:: Source material ::

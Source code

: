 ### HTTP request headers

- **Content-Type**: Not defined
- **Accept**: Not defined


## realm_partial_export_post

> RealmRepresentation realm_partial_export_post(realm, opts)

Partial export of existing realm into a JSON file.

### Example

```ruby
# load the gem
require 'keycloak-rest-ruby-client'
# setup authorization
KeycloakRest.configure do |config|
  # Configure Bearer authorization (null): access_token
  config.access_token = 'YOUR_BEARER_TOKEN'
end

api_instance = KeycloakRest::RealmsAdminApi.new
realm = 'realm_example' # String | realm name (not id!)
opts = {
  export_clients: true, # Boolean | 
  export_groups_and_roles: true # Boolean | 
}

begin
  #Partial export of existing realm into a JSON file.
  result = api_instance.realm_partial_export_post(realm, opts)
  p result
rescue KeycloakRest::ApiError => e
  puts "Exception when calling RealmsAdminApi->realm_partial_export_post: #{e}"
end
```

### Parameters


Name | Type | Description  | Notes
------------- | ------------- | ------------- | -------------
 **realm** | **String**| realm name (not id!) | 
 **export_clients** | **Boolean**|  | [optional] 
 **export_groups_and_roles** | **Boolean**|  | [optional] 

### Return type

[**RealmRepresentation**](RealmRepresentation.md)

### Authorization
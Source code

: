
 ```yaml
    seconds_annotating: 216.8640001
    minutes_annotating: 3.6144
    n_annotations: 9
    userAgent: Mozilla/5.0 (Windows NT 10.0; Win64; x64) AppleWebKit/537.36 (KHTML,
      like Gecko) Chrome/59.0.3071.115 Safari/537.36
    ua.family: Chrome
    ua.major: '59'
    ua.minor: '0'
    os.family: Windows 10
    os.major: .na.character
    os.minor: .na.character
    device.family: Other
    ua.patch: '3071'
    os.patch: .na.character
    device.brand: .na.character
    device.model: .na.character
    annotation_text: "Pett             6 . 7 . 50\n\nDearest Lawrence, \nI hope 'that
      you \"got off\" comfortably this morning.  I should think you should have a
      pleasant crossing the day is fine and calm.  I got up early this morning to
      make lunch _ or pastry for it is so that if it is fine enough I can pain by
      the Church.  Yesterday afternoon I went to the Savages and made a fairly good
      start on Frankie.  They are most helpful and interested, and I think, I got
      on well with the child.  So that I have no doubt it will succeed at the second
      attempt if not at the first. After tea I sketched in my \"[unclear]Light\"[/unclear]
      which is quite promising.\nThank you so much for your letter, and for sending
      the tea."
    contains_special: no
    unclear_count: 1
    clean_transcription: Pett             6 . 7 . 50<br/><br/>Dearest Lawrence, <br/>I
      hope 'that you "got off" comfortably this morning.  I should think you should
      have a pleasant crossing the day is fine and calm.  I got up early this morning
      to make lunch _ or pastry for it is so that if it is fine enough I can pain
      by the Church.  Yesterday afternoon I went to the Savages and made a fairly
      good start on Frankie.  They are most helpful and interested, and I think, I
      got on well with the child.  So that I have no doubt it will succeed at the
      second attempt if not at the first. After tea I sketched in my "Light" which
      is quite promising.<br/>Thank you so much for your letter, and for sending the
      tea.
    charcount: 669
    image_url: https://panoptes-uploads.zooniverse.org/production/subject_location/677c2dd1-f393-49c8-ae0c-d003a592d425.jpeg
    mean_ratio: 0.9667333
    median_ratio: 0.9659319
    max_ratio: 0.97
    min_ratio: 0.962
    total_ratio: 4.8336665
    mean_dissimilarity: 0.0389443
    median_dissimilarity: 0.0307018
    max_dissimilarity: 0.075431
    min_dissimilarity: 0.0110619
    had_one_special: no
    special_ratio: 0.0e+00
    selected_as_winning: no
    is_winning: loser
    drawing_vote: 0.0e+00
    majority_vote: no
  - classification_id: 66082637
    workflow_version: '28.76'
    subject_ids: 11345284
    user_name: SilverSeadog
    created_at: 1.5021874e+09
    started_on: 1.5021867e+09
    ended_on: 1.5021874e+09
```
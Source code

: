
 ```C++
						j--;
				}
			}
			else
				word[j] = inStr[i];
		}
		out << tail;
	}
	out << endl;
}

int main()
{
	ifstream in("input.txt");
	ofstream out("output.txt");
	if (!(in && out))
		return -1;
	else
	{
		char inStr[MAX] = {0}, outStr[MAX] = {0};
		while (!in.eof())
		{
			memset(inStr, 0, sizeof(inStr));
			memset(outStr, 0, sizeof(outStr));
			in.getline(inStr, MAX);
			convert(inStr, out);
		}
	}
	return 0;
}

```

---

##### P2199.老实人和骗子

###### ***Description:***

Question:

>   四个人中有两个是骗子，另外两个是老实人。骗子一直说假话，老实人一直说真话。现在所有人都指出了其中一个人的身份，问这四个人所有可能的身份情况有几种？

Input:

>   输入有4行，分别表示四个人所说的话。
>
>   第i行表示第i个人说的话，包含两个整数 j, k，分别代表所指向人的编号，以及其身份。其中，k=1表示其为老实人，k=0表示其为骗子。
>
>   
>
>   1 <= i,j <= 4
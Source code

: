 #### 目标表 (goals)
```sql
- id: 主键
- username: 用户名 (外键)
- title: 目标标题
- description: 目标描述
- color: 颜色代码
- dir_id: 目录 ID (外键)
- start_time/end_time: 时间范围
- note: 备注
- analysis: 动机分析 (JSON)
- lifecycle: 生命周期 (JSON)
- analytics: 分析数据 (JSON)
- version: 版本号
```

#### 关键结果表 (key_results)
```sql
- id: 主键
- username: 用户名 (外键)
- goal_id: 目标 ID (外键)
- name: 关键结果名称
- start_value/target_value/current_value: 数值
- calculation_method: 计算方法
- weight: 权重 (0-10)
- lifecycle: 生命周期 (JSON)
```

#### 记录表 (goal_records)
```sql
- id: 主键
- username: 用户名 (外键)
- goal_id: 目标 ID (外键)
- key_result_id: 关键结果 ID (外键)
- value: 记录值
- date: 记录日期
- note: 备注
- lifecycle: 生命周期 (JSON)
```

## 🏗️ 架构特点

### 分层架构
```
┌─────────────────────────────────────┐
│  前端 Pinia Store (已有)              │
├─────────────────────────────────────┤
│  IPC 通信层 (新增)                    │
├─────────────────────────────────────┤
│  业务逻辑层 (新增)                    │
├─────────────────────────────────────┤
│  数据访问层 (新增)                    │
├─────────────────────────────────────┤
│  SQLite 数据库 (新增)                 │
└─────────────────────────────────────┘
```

:::

*Exercise*. Your task is to repeat the data exactly, with nothing left out.

*Result below*.
Source code

: ### HTTP request headers

- **Content-Type**: Not defined
- **Accept**: Not defined


## realm_partial_export_post

> RealmRepresentation realm_partial_export_post(realm, opts)

Partial export of existing realm into a JSON file.

### Example

```ruby
# load the gem
require 'keycloak-rest-ruby-client'
# setup authorization
KeycloakRest.configure do |config|
  # Configure Bearer authorization (null): access_token
  config.access_token = 'YOUR_BEARER_TOKEN'
end

api_instance = KeycloakRest::RealmsAdminApi.new
realm = 'realm_example' # String | realm name (not id!)
opts = {
  export_clients: true, # Boolean | 
  export_groups_and_roles: true # Boolean | 
}

begin
  #Partial export of existing realm into a JSON file.
  result = api_instance.realm_partial_export_post(realm, opts)
  p result
rescue KeycloakRest::ApiError => e
  puts "Exception when calling RealmsAdminApi->realm_partial_export_post: #{e}"
end
```

### Parameters


Name | Type | Description  | Notes
------------- | ------------- | ------------- | -------------
 **realm** | **String**| realm name (not id!) | 
 **export_clients** | **Boolean**|  | [optional] 
 **export_groups_and_roles** | **Boolean**|  | [optional] 

### Return type

[**RealmRepresentation**](RealmRepresentation.md)

### Authorization
Source code

:
 ```yaml
    seconds_annotating: 216.8640001
    minutes_annotating: 3.6144
    n_annotations: 9
    userAgent: Mozilla/5.0 (Windows NT 10.0; Win64; x64) AppleWebKit/537.36 (KHTML,
      like Gecko) Chrome/59.0.3071.115 Safari/537.36
    ua.family: Chrome
    ua.major: '59'
    ua.minor: '0'
    os.family: Windows 10
    os.major: .na.character
    os.minor: .na.character
    device.family: Other
    ua.patch: '3071'
    os.patch: .na.character
    device.brand: .na.character
    device.model: .na.character
    annotation_text: "Pett             6 . 7 . 50\n\nDearest Lawrence, \nI hope 'that
      you \"got off\" comfortably this morning.  I should think you should have a
      pleasant crossing the day is fine and calm.  I got up early this morning to
      make lunch _ or pastry for it is so that if it is fine enough I can pain by
      the Church.  Yesterday afternoon I went to the Savages and made a fairly good
      start on Frankie.  They are most helpful and interested, and I think, I got
      on well with the child.  So that I have no doubt it will succeed at the second
      attempt if not at the first. After tea I sketched in my \"[unclear]Light\"[/unclear]
      which is quite promising.\nThank you so much for your letter, and for sending
      the tea."
    contains_special: no
    unclear_count: 1
    clean_transcription: Pett             6 . 7 . 50<br/><br/>Dearest Lawrence, <br/>I
      hope 'that you "got off" comfortably this morning.  I should think you should
      have a pleasant crossing the day is fine and calm.  I got up early this morning
      to make lunch _ or pastry for it is so that if it is fine enough I can pain
      by the Church.  Yesterday afternoon I went to the Savages and made a fairly
      good start on Frankie.  They are most helpful and interested, and I think, I
      got on well with the child.  So that I have no doubt it will succeed at the
      second attempt if not at the first. After tea I sketched in my "Light" which
      is quite promising.<br/>Thank you so much for your letter, and for sending the
      tea.
    charcount: 669
    image_url: https://panoptes-uploads.zooniverse.org/production/subject_location/677c2dd1-f393-49c8-ae0c-d003a592d425.jpeg
    mean_ratio: 0.9667333
    median_ratio: 0.9659319
    max_ratio: 0.97
    min_ratio: 0.962
    total_ratio: 4.8336665
    mean_dissimilarity: 0.0389443
    median_dissimilarity: 0.0307018
    max_dissimilarity: 0.075431
    min_dissimilarity: 0.0110619
    had_one_special: no
    special_ratio: 0.0e+00
    selected_as_winning: no
    is_winning: loser
    drawing_vote: 0.0e+00
    majority_vote: no
  - classification_id: 66082637
    workflow_version: '28.76'
    subject_ids: 11345284
    user_name: SilverSeadog
    created_at: 1.5021874e+09
    started_on: 1.5021867e+09
    ended_on: 1.5021874e+09
```
Source code

:
 ```C++
						j--;
				}
			}
			else
				word[j] = inStr[i];
		}
		out << tail;
	}
	out << endl;
}

int main()
{
	ifstream in("input.txt");
	ofstream out("output.txt");
	if (!(in && out))
		return -1;
	else
	{
		char inStr[MAX] = {0}, outStr[MAX] = {0};
		while (!in.eof())
		{
			memset(inStr, 0, sizeof(inStr));
			memset(outStr, 0, sizeof(outStr));
			in.getline(inStr, MAX);
			convert(inStr, out);
		}
	}
	return 0;
}

```

---

##### P2199.老实人和骗子

###### ***Description:***

Question:

>   四个人中有两个是骗子，另外两个是老实人。骗子一直说假话，老实人一直说真话。现在所有人都指出了其中一个人的身份，问这四个人所有可能的身份情况有几种？

Input:

>   输入有4行，分别表示四个人所说的话。
>
>   第i行表示第i个人说的话，包含两个整数 j, k，分别代表所指向人的编号，以及其身份。其中，k=1表示其为老实人，k=0表示其为骗子。
>
>   
>
>   1 <= i,j <= 4
Source code

: #### 目标表 (goals)
```sql
- id: 主键
- username: 用户名 (外键)
- title: 目标标题
- description: 目标描述
- color: 颜色代码
- dir_id: 目录 ID (外键)
- start_time/end_time: 时间范围
- note: 备注
- analysis: 动机分析 (JSON)
- lifecycle: 生命周期 (JSON)
- analytics: 分析数据 (JSON)
- version: 版本号
```

#### 关键结果表 (key_results)
```sql
- id: 主键
- username: 用户名 (外键)
- goal_id: 目标 ID (外键)
- name: 关键结果名称
- start_value/target_value/current_value: 数值
- calculation_method: 计算方法
- weight: 权重 (0-10)
- lifecycle: 生命周期 (JSON)
```

#### 记录表 (goal_records)
```sql
- id: 主键
- username: 用户名 (外键)
- goal_id: 目标 ID (外键)
- key_result_id: 关键结果 ID (外键)
- value: 记录值
- date: 记录日期
- note: 备注
- lifecycle: 生命周期 (JSON)
```

## 🏗️ 架构特点

### 分层架构
```
┌─────────────────────────────────────┐
│  前端 Pinia Store (已有)              │
├─────────────────────────────────────┤
│  IPC 通信层 (新增)                    │
├─────────────────────────────────────┤
│  业务逻辑层 (新增)                    │
├─────────────────────────────────────┤
│  数据访问层 (新增)                    │
├─────────────────────────────────────┤
│  SQLite 数据库 (新增)                 │
└─────────────────────────────────────┘
```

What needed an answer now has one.